Climate Change Is Threatening Prosecco Vineyards

Posted: Nov 29, 2019



One the of the agricultural crops which has the some of the most comprehensive climate records is the grape vine. While their high been mini ice ages over the millenia, the evidence today is clear that warming is creating new challenges for viticulturalists and indeed our primary food supplies. (Source: IPCC 2019 report). The article below from CBS news demonstrates how one of the top consumed wines in the world is experiencing not just the threat but the very specific effects of climate change.

Mansue, Italy – Climate change is threatening centuries of Italian tradition in this region famed for Prosecco. Paolo Tomasella said extreme weather is posing new challenges at his vineyard, Tenute Tomasella.

"Climate change is a big problem," Tomasella told CBS News correspondent Seth Doane, adding, "When it's hot, it's very hot. When it's raining, it rains very much."

Prosecco, he explained, should have low alcohol and high acidity, but high temperatures and earlier ripening produce the opposite effect. So Tomasella is testing new techniques and letting Italian government scientist, Diego Tomasi, use the vineyard as a sort of laboratory.

"The climate change is making effect on the acidity – because more temperature means also low acidity," Tomasi said.

Tomasi showed us grapes that have burned on the vine. Winemakers are sometimes forced to harvest weeks earlier – in the hottest months – which can produce different aromas and flavors.

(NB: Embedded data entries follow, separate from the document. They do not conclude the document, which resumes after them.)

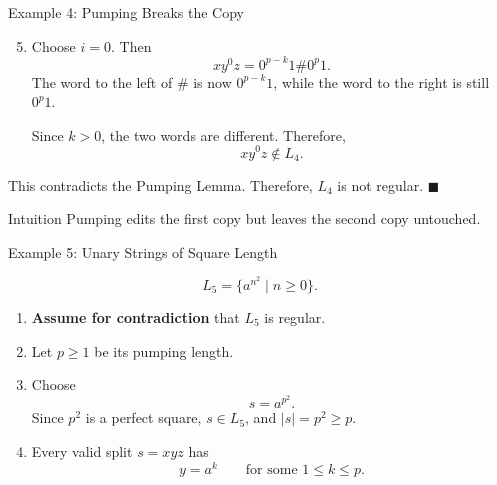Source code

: \documentclass[10pt,aspectratio=169]{beamer}
\begin{document}
\begin{frame}{Example 4: Pumping Breaks the Copy}

\small
\begin{enumerate}
    \setcounter{enumi}{4}
    \item Choose $i=0$. Then
    \[
    xy^0z=0^{p-k}1\#0^p1.
    \]
    The word to the left of $\#$ is now $0^{p-k}1$, while the word to the right is still $0^p1$.

    Since $k>0$, the two words are different. Therefore,
    \[
    xy^0z\notin L_4.
    \]
\end{enumerate}

This contradicts the Pumping Lemma. Therefore, $L_4$ is not regular.
\hfill $\blacksquare$

\vspace{0.7em}
\begin{block}{Intuition}
Pumping edits the first copy but leaves the second copy untouched.
\end{block}

\end{frame}

\begin{frame}{Example 5: Unary Strings of Square Length}

\small
\[
L_5=\{a^{n^2}\mid n\geq 0\}.
\]

\begin{enumerate}
    \item \textbf{Assume for contradiction} that $L_5$ is regular.
    \item Let $p\geq 1$ be its pumping length.
    \item Choose
    \[
    s=a^{p^2}.
    \]
    Since $p^2$ is a perfect square, $s\in L_5$, and $|s|=p^2\geq p$.
    \item Every valid split $s=xyz$ has
    \[
    y=a^k
    \qquad\text{for some }1\leq k\leq p.
    \]
\end{enumerate}

\end{frame}
\end{document}
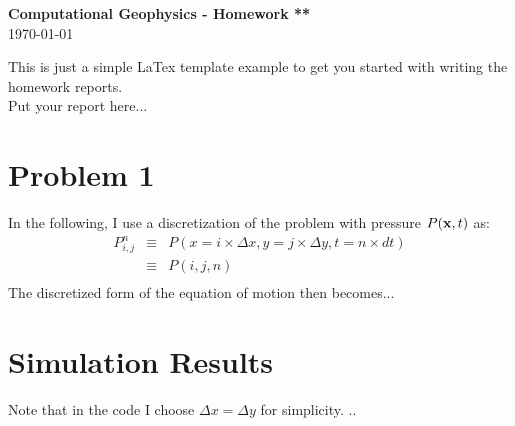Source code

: \documentclass[11pt,titlepage,fleqn]{article}
\begin{document}
\begin{center}
\Large {\bf Computational Geophysics - Homework **}\\
\today
\end{center}

\vspace{3cm}

This is just a simple LaTex template example to get you started with writing the homework reports. \\

Put your report here...\\


\section*{Problem 1}

In the following, I use a discretization of the problem with pressure $P({\bf x},t)$ as:
\begin{eqnarray*}
P^n_{i,j}  	& \equiv & P(x=i \times \Delta x, y=j \times \Delta y, t=n \times dt) \\
 				& \equiv & P(i,j,n)\\
\end{eqnarray*}
The discretized form of the equation of motion then becomes...\\


\section*{Simulation Results}
Note that in the code I choose $\Delta x=\Delta y$ for simplicity. ..


\end{document}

"The vine is like a thermometer. It's very sensitive to temperature," Tomasi said.

At Italy's CREA Research Center, they're hearing from winemakers who are planting at higher elevations and have discovered the timing between growing stages is now shorter.

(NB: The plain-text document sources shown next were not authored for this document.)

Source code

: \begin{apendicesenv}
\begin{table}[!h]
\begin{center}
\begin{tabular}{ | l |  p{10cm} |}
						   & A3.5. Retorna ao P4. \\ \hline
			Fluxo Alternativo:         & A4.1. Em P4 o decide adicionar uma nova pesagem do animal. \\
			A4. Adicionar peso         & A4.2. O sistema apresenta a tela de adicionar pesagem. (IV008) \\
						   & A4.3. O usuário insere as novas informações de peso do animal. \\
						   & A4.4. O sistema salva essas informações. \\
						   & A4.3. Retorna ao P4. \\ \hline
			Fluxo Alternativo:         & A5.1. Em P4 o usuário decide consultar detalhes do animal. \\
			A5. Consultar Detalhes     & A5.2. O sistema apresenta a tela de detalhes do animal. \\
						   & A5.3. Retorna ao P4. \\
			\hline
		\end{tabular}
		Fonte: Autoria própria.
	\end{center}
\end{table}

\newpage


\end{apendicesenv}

"Why do you blame climate change?" Doane asked.

"Because, of course, the soil is more or less the same, the variety is more or less the same. And so everything we are discovering now depends the climate," Tomasi said.

Which at Tenute Tomasella means making some adjustments like cutting back foliage to stop photosynthesis – a way to reduce the amount of alcohol that comes from the grapes – and piping nitrogen into the water to boost acidity.

Growers could plant new vines better suited to changing climactic conditions. But new vines take years to produce and ultimately change the character of a wine and a place as climate change creeps into yet another aspect of life.